• _AIM OF THE EXERCISE_
Transcribe each record exactly; skip any picture.

════════

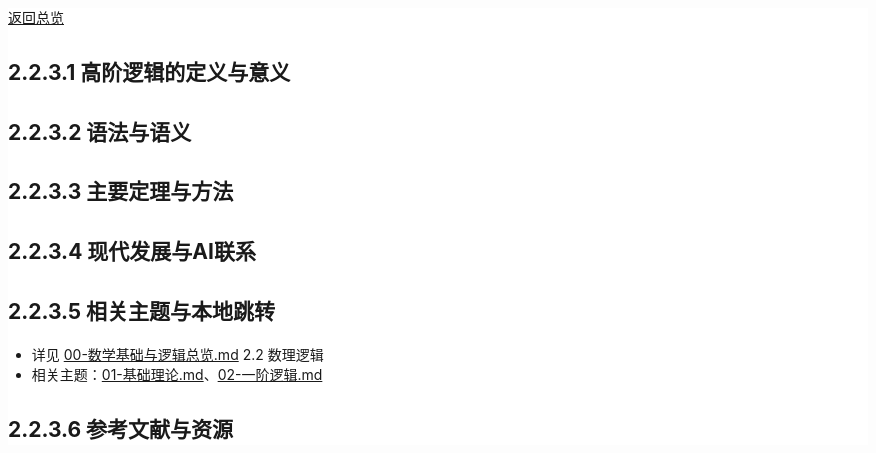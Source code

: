 [返回总览](../00-数学基础与逻辑总览.md)

## 2.2.3.1 高阶逻辑的定义与意义

## 2.2.3.2 语法与语义

## 2.2.3.3 主要定理与方法

## 2.2.3.4 现代发展与AI联系

## 2.2.3.5 相关主题与本地跳转

- 详见 [00-数学基础与逻辑总览.md](../00-数学基础与逻辑总览.md) 2.2 数理逻辑
- 相关主题：[01-基础理论.md](01-基础理论.md)、[02-一阶逻辑.md](02-一阶逻辑.md)

## 2.2.3.6 参考文献与资源
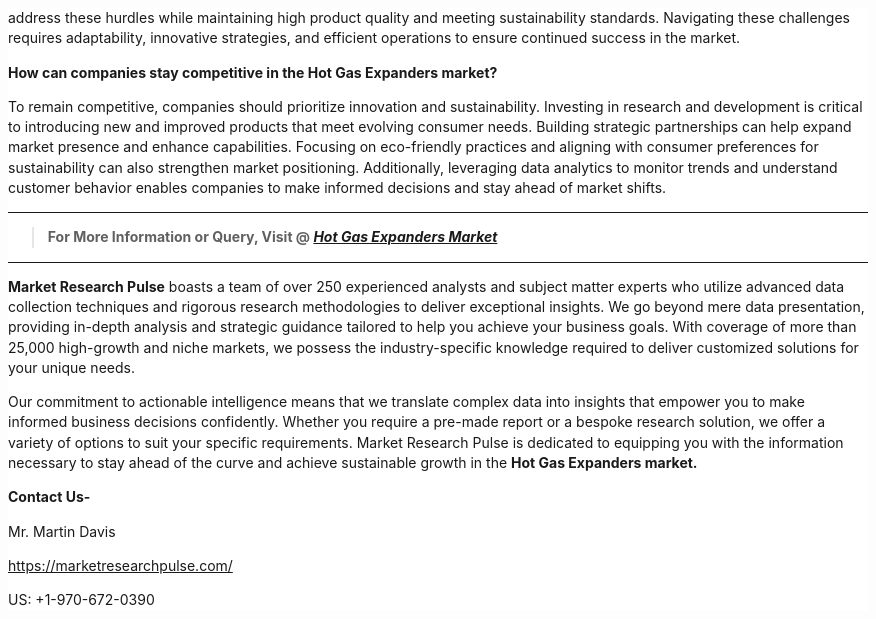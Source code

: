 address these hurdles while maintaining high product quality and meeting sustainability standards. Navigating these challenges requires adaptability, innovative strategies, and efficient operations to ensure continued success in the market.</p><p><strong>How can companies stay competitive in the Hot Gas Expanders market?</strong></p><p>To remain competitive, companies should prioritize innovation and sustainability. Investing in research and development is critical to introducing new and improved products that meet evolving consumer needs. Building strategic partnerships can help expand market presence and enhance capabilities. Focusing on eco-friendly practices and aligning with consumer preferences for sustainability can also strengthen market positioning. Additionally, leveraging data analytics to monitor trends and understand customer behavior enables companies to make informed decisions and stay ahead of market shifts.</p><hr /><blockquote><p><strong>For More Information or Query, Visit @&nbsp;<em><a href="https://marketresearchpulse.com/report/141583/hot-gas-expanders-market?utm_source=Linkedin&utm_medium=0111">Hot Gas Expanders Market</a></em></strong></p></blockquote><hr /><p><strong>Market Research Pulse</strong> boasts a team of over 250 experienced analysts and subject matter experts who utilize advanced data collection techniques and rigorous research methodologies to deliver exceptional insights. We go beyond mere data presentation, providing in-depth analysis and strategic guidance tailored to help you achieve your business goals. With coverage of more than 25,000 high-growth and niche markets, we possess the industry-specific knowledge required to deliver customized solutions for your unique needs.</p><p>Our commitment to actionable intelligence means that we translate complex data into insights that empower you to make informed business decisions confidently. Whether you require a pre-made report or a bespoke research solution, we offer a variety of options to suit your specific requirements. Market Research Pulse is dedicated to equipping you with the information necessary to stay ahead of the curve and achieve sustainable growth in the <strong>Hot Gas Expanders market.</strong></p><p><strong>Contact Us-</strong></p><p>Mr. Martin Davis</p><p>https://marketresearchpulse.com/</p><p>US: +1-970-672-0390</p>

════════

• _TASK ANSWER_
Source code

: [返回总览](../00-数学基础与逻辑总览.md)

## 2.2.3.1 高阶逻辑的定义与意义

## 2.2.3.2 语法与语义

## 2.2.3.3 主要定理与方法

## 2.2.3.4 现代发展与AI联系

## 2.2.3.5 相关主题与本地跳转

- 详见 [00-数学基础与逻辑总览.md](../00-数学基础与逻辑总览.md) 2.2 数理逻辑
- 相关主题：[01-基础理论.md](01-基础理论.md)、[02-一阶逻辑.md](02-一阶逻辑.md)

## 2.2.3.6 参考文献与资源
Source code

: address these hurdles while maintaining high product quality and meeting sustainability standards. Navigating these challenges requires adaptability, innovative strategies, and efficient operations to ensure continued success in the market.</p><p><strong>How can companies stay competitive in the Hot Gas Expanders market?</strong></p><p>To remain competitive, companies should prioritize innovation and sustainability. Investing in research and development is critical to introducing new and improved products that meet evolving consumer needs. Building strategic partnerships can help expand market presence and enhance capabilities. Focusing on eco-friendly practices and aligning with consumer preferences for sustainability can also strengthen market positioning. Additionally, leveraging data analytics to monitor trends and understand customer behavior enables companies to make informed decisions and stay ahead of market shifts.</p><hr /><blockquote><p><strong>For More Information or Query, Visit @&nbsp;<em><a href="https://marketresearchpulse.com/report/141583/hot-gas-expanders-market?utm_source=Linkedin&utm_medium=0111">Hot Gas Expanders Market</a></em></strong></p></blockquote><hr /><p><strong>Market Research Pulse</strong> boasts a team of over 250 experienced analysts and subject matter experts who utilize advanced data collection techniques and rigorous research methodologies to deliver exceptional insights. We go beyond mere data presentation, providing in-depth analysis and strategic guidance tailored to help you achieve your business goals. With coverage of more than 25,000 high-growth and niche markets, we possess the industry-specific knowledge required to deliver customized solutions for your unique needs.</p><p>Our commitment to actionable intelligence means that we translate complex data into insights that empower you to make informed business decisions confidently. Whether you require a pre-made report or a bespoke research solution, we offer a variety of options to suit your specific requirements. Market Research Pulse is dedicated to equipping you with the information necessary to stay ahead of the curve and achieve sustainable growth in the <strong>Hot Gas Expanders market.</strong></p><p><strong>Contact Us-</strong></p><p>Mr. Martin Davis</p><p>https://marketresearchpulse.com/</p><p>US: +1-970-672-0390</p>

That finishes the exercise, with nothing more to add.